- [Exercise requirements]
Restate the following records word for word without images.

- [Plain-text document sources]

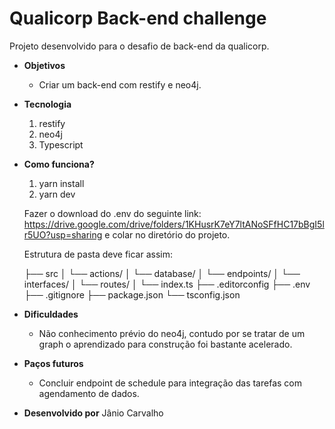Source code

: # Qualicorp Back-end challenge

Projeto desenvolvido para o desafio de back-end da qualicorp.

* **Objetivos**
  * Criar um back-end com restify e neo4j. 
  
* **Tecnologia**
  1. restify
  2. neo4j
  3. Typescript

* **Como funciona?**
  1. yarn install
  2. yarn dev

  Fazer o download do .env do seguinte link: https://drive.google.com/drive/folders/1KHusrK7eY7ltANoSFfHC17bBgI5lr5UO?usp=sharing e colar no diretório do projeto.

  Estrutura de pasta deve ficar assim: 

  ├── src
  │   └── actions/
  │   └── database/
  │   └── endpoints/
  │   └── interfaces/
  │   └── routes/
  │   └── index.ts
  ├── .editorconfig
  ├── .env
  ├── .gitignore
  ├── package.json
  └── tsconfig.json

* **Dificuldades**
  * Não conhecimento prévio do neo4j, contudo por se tratar de um graph o aprendizado
  para construção foi bastante acelerado.

* **Paços futuros**
  * Concluir endpoint de schedule para integração das tarefas com agendamento de dados.

* **Desenvolvido por** Jânio Carvalho

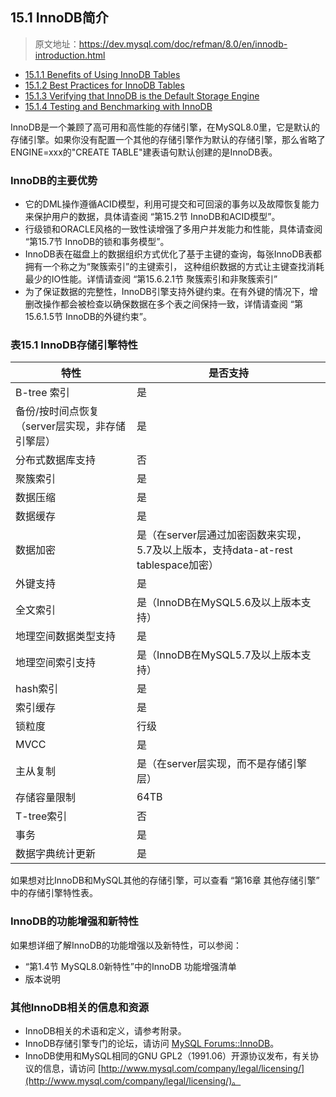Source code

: ## 15.1 InnoDB简介

> 原文地址：https://dev.mysql.com/doc/refman/8.0/en/innodb-introduction.html

- [15.1.1 Benefits of Using InnoDB Tables](Introduction_to_InnoDB/innodb-benefits.md)
- [15.1.2 Best Practices for InnoDB Tables]()
- [15.1.3 Verifying that InnoDB is the Default Storage Engine]()
- [15.1.4 Testing and Benchmarking with InnoDB]()

InnoDB是一个兼顾了高可用和高性能的存储引擎，在MySQL8.0里，它是默认的存储引擎。如果你没有配置一个其他的存储引擎作为默认的存储引擎，那么省略了ENGINE=xxx的"CREATE TABLE"建表语句默认创建的是InnoDB表。

### InnoDB的主要优势

- 它的DML操作遵循ACID模型，利用可提交和可回滚的事务以及故障恢复能力来保护用户的数据，具体请查阅 “第15.2节 InnoDB和ACID模型”。
- 行级锁和ORACLE风格的一致性读增强了多用户并发能力和性能，具体请查阅 “第15.7节 InnoDB的锁和事务模型”。
- InnoDB表在磁盘上的数据组织方式优化了基于主键的查询，每张InnoDB表都拥有一个称之为“聚簇索引”的主键索引，
这种组织数据的方式让主键查找消耗最少的IO性能。详情请查阅 “第15.6.2.1节 聚簇索引和非聚簇索引”
- 为了保证数据的完整性，InnoDB引擎支持外键约束。在有外键的情况下，增删改操作都会被检查以确保数据在多个表之间保持一致，详情请查阅 “第15.6.1.5节 InnoDB的外键约束”。

### 表15.1 InnoDB存储引擎特性

|  **特性** |  **是否支持** |
| ------------ | ------------ |
| B-tree 索引  |  是 |
|  备份/按时间点恢复（server层实现，非存储引擎层） | 是  |
|  分布式数据库支持 |  否 |
|  聚簇索引 | 是  |
| 数据压缩  | 是  |
|  数据缓存 | 是  |
| 数据加密  | 是（在server层通过加密函数来实现，5.7及以上版本，支持data-at-rest tablespace加密）  |
|  外键支持 | 是  |
| 全文索引  | 是（InnoDB在MySQL5.6及以上版本支持）  |
|  地理空间数据类型支持 | 是  |
|  地理空间索引支持 | 是（InnoDB在MySQL5.7及以上版本支持）  |
| hash索引  | 是  |
| 索引缓存  | 是  |
|  锁粒度 | 行级  |
|  MVCC | 是  |
| 主从复制  | 是（在server层实现，而不是存储引擎层）  |
|  存储容量限制 | 64TB  |
| T-tree索引  | 否  |
|  事务 | 是  |
|  数据字典统计更新 | 是  |


如果想对比InnoDB和MySQL其他的存储引擎，可以查看 “第16章 其他存储引擎” 中的存储引擎特性表。

### InnoDB的功能增强和新特性

如果想详细了解InnoDB的功能增强以及新特性，可以参阅：
- “第1.4节 MySQL8.0新特性”中的InnoDB 功能增强清单
- 版本说明

### 其他InnoDB相关的信息和资源

- InnoDB相关的术语和定义，请参考附录。
- InnoDB存储引擎专门的论坛，请访问 [MySQL Forums::InnoDB](http://forums.mysql.com/list.php?22)。
- InnoDB使用和MySQL相同的GNU GPL2（1991.06）开源协议发布，有关协议的信息，请访问 [http://www.mysql.com/company/legal/licensing/](http://www.mysql.com/company/legal/licensing/)。
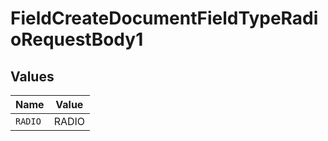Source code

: # FieldCreateDocumentFieldTypeRadioRequestBody1


## Values

| Name    | Value   |
| ------- | ------- |
| `RADIO` | RADIO   |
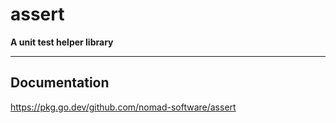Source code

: # assert

**A unit test helper library**

---

## Documentation

https://pkg.go.dev/github.com/nomad-software/assert

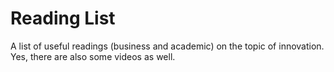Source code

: # Reading List

A list of useful readings (business and academic) on the topic of innovation.
Yes, there are also some videos as well.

- [Finished task]
Source code

: # Qualicorp Back-end challenge

Projeto desenvolvido para o desafio de back-end da qualicorp.

* **Objetivos**
  * Criar um back-end com restify e neo4j. 
  
* **Tecnologia**
  1. restify
  2. neo4j
  3. Typescript

* **Como funciona?**
  1. yarn install
  2. yarn dev

  Fazer o download do .env do seguinte link: https://drive.google.com/drive/folders/1KHusrK7eY7ltANoSFfHC17bBgI5lr5UO?usp=sharing e colar no diretório do projeto.

  Estrutura de pasta deve ficar assim: 

  ├── src
  │   └── actions/
  │   └── database/
  │   └── endpoints/
  │   └── interfaces/
  │   └── routes/
  │   └── index.ts
  ├── .editorconfig
  ├── .env
  ├── .gitignore
  ├── package.json
  └── tsconfig.json

* **Dificuldades**
  * Não conhecimento prévio do neo4j, contudo por se tratar de um graph o aprendizado
  para construção foi bastante acelerado.

* **Paços futuros**
  * Concluir endpoint de schedule para integração das tarefas com agendamento de dados.

* **Desenvolvido por** Jânio Carvalho

Source code

: ## 15.1 InnoDB简介

> 原文地址：https://dev.mysql.com/doc/refman/8.0/en/innodb-introduction.html

- [15.1.1 Benefits of Using InnoDB Tables](Introduction_to_InnoDB/innodb-benefits.md)
- [15.1.2 Best Practices for InnoDB Tables]()
- [15.1.3 Verifying that InnoDB is the Default Storage Engine]()
- [15.1.4 Testing and Benchmarking with InnoDB]()

InnoDB是一个兼顾了高可用和高性能的存储引擎，在MySQL8.0里，它是默认的存储引擎。如果你没有配置一个其他的存储引擎作为默认的存储引擎，那么省略了ENGINE=xxx的"CREATE TABLE"建表语句默认创建的是InnoDB表。

### InnoDB的主要优势

- 它的DML操作遵循ACID模型，利用可提交和可回滚的事务以及故障恢复能力来保护用户的数据，具体请查阅 “第15.2节 InnoDB和ACID模型”。
- 行级锁和ORACLE风格的一致性读增强了多用户并发能力和性能，具体请查阅 “第15.7节 InnoDB的锁和事务模型”。
- InnoDB表在磁盘上的数据组织方式优化了基于主键的查询，每张InnoDB表都拥有一个称之为“聚簇索引”的主键索引，
这种组织数据的方式让主键查找消耗最少的IO性能。详情请查阅 “第15.6.2.1节 聚簇索引和非聚簇索引”
- 为了保证数据的完整性，InnoDB引擎支持外键约束。在有外键的情况下，增删改操作都会被检查以确保数据在多个表之间保持一致，详情请查阅 “第15.6.1.5节 InnoDB的外键约束”。

### 表15.1 InnoDB存储引擎特性

|  **特性** |  **是否支持** |
| ------------ | ------------ |
| B-tree 索引  |  是 |
|  备份/按时间点恢复（server层实现，非存储引擎层） | 是  |
|  分布式数据库支持 |  否 |
|  聚簇索引 | 是  |
| 数据压缩  | 是  |
|  数据缓存 | 是  |
| 数据加密  | 是（在server层通过加密函数来实现，5.7及以上版本，支持data-at-rest tablespace加密）  |
|  外键支持 | 是  |
| 全文索引  | 是（InnoDB在MySQL5.6及以上版本支持）  |
|  地理空间数据类型支持 | 是  |
|  地理空间索引支持 | 是（InnoDB在MySQL5.7及以上版本支持）  |
| hash索引  | 是  |
| 索引缓存  | 是  |
|  锁粒度 | 行级  |
|  MVCC | 是  |
| 主从复制  | 是（在server层实现，而不是存储引擎层）  |
|  存储容量限制 | 64TB  |
| T-tree索引  | 否  |
|  事务 | 是  |
|  数据字典统计更新 | 是  |


如果想对比InnoDB和MySQL其他的存储引擎，可以查看 “第16章 其他存储引擎” 中的存储引擎特性表。

### InnoDB的功能增强和新特性

如果想详细了解InnoDB的功能增强以及新特性，可以参阅：
- “第1.4节 MySQL8.0新特性”中的InnoDB 功能增强清单
- 版本说明

### 其他InnoDB相关的信息和资源

- InnoDB相关的术语和定义，请参考附录。
- InnoDB存储引擎专门的论坛，请访问 [MySQL Forums::InnoDB](http://forums.mysql.com/list.php?22)。
- InnoDB使用和MySQL相同的GNU GPL2（1991.06）开源协议发布，有关协议的信息，请访问 [http://www.mysql.com/company/legal/licensing/](http://www.mysql.com/company/legal/licensing/)。
Source code

: # FieldCreateDocumentFieldTypeRadioRequestBody1


## Values

| Name    | Value   |
| ------- | ------- |
| `RADIO` | RADIO   |
Source code

: # assert

**A unit test helper library**

---

## Documentation

https://pkg.go.dev/github.com/nomad-software/assert

Source code

: # Reading List

A list of useful readings (business and academic) on the topic of innovation.
Yes, there are also some videos as well.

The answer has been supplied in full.